Saw this on a stock analyst website. Intermune's CEO is bragging about their HCV protease inhibitor ITMN-191 being much more potent in vitro than VX950/Telaprevir. Still a long way off from proving it in human studies, but looks like things are starting to move that way soon. Keep an eye on this one. Excerpt below:

http://www.thestreet.com/_yahoo/newsanalysis/biotech/10378449_3.html

"InterMune's CEO Dan Welch sounded remarkably confident Tuesday when discussing the prospects for his company's hepatitis C drug candidate ITMN-191. On Tuesday, InterMune announced that European regulators have given the OK for the start of a phase Ib study of ITMN-191.

This will be the first clinical trial of the drug in patients with hepatitis C, and therefore, the first opportunity for investors to gauge the drug's real potential in the disease. ITMN-191 has looked impressively potent in test tubes, but efficacy in real people is another matter entirely.

The ITMN-191 program has been a bit slow to get to this point where the drug is ready for testing in hepatitis C patients. The reasons for this aren't entirely clear. There have been rumors of toxicity issues with the drug, which InterMune denies (although they refuse to discuss any specific toxicities associated with ITMN-191 when given to healthy volunteers in a previous phase Ia study).
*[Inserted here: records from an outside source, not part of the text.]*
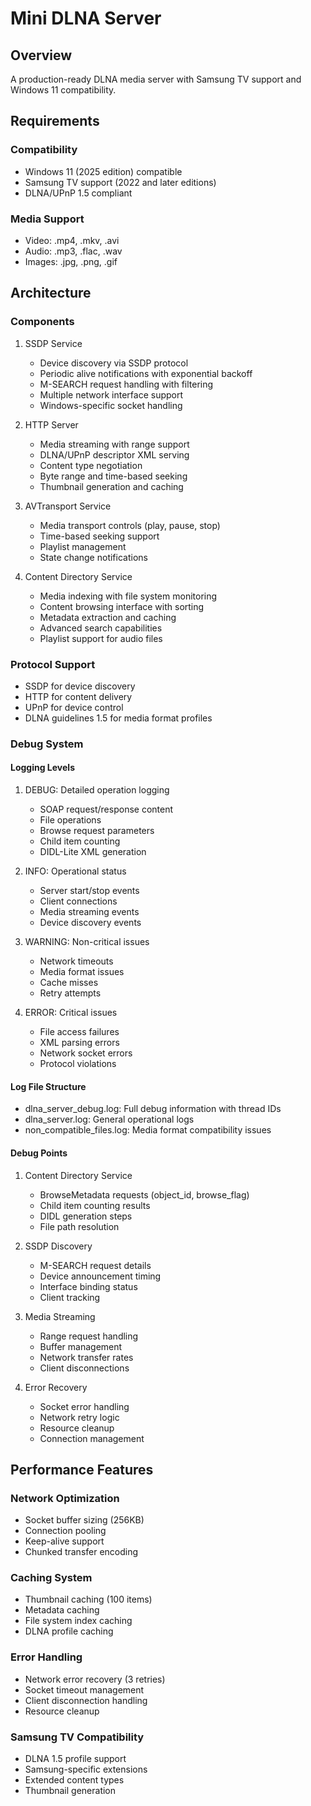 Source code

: # Mini DLNA Server

## Overview
A production-ready DLNA media server with Samsung TV support and Windows 11 compatibility.

## Requirements

### Compatibility
- Windows 11 (2025 edition) compatible
- Samsung TV support (2022 and later editions)
- DLNA/UPnP 1.5 compliant

### Media Support
- Video: .mp4, .mkv, .avi
- Audio: .mp3, .flac, .wav
- Images: .jpg, .png, .gif

## Architecture

### Components
1. SSDP Service
   - Device discovery via SSDP protocol
   - Periodic alive notifications with exponential backoff
   - M-SEARCH request handling with filtering
   - Multiple network interface support
   - Windows-specific socket handling

2. HTTP Server
   - Media streaming with range support
   - DLNA/UPnP descriptor XML serving
   - Content type negotiation
   - Byte range and time-based seeking
   - Thumbnail generation and caching

3. AVTransport Service
   - Media transport controls (play, pause, stop)
   - Time-based seeking support
   - Playlist management
   - State change notifications

4. Content Directory Service
   - Media indexing with file system monitoring
   - Content browsing interface with sorting
   - Metadata extraction and caching
   - Advanced search capabilities
   - Playlist support for audio files

### Protocol Support
- SSDP for device discovery
- HTTP for content delivery
- UPnP for device control
- DLNA guidelines 1.5 for media format profiles

### Debug System

#### Logging Levels
1. DEBUG: Detailed operation logging
   - SOAP request/response content
   - File operations
   - Browse request parameters
   - Child item counting
   - DIDL-Lite XML generation

2. INFO: Operational status
   - Server start/stop events
   - Client connections
   - Media streaming events
   - Device discovery events

3. WARNING: Non-critical issues
   - Network timeouts
   - Media format issues
   - Cache misses
   - Retry attempts

4. ERROR: Critical issues
   - File access failures
   - XML parsing errors
   - Network socket errors
   - Protocol violations

#### Log File Structure
- dlna_server_debug.log: Full debug information with thread IDs
- dlna_server.log: General operational logs
- non_compatible_files.log: Media format compatibility issues

#### Debug Points
1. Content Directory Service
   - BrowseMetadata requests (object_id, browse_flag)
   - Child item counting results
   - DIDL generation steps
   - File path resolution

2. SSDP Discovery
   - M-SEARCH request details
   - Device announcement timing
   - Interface binding status
   - Client tracking

3. Media Streaming
   - Range request handling
   - Buffer management
   - Network transfer rates
   - Client disconnections

4. Error Recovery
   - Socket error handling
   - Network retry logic
   - Resource cleanup
   - Connection management

## Performance Features

### Network Optimization
- Socket buffer sizing (256KB)
- Connection pooling
- Keep-alive support
- Chunked transfer encoding

### Caching System
- Thumbnail caching (100 items)
- Metadata caching
- File system index caching
- DLNA profile caching

### Error Handling
- Network error recovery (3 retries)
- Socket timeout management
- Client disconnection handling
- Resource cleanup

### Samsung TV Compatibility
- DLNA 1.5 profile support
- Samsung-specific extensions
- Extended content types
- Thumbnail generation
During his Weisel remarks Tuesday, Welch took some jabs at Vertex Pharmaceuticals (VRTX - Cramer's Take - Stockpickr - Rating) and its leading hepatitis C drug candidate telaprevir. Several times, Welch suggested that telaprevir had toxicity and tolerability issues that could make it an inferior drug to ITMN-191. On the efficacy front, Welch repeated once again the company's well-worn take-home message for investors that ITMN-191 is hugely more potent than telaprevir in preclinical models.

Welch could be right. Maybe ITMN-191 is going to be a better drug than Vertex's telaprevir. But it might be nice for Welch to show us some actual human data to back up his claims. At this point, we've seen nothing on ITMN-191. By comparison, telaprevir is looking pretty darn good, not to mention the fact that the drug is way, way ahead of ITMN-191 in the race to be the first new hepatitis C drug approved in years.

I guess this makes me an InterMune skeptic until I see something tangible on ITMN-191 that suggests I should think otherwise."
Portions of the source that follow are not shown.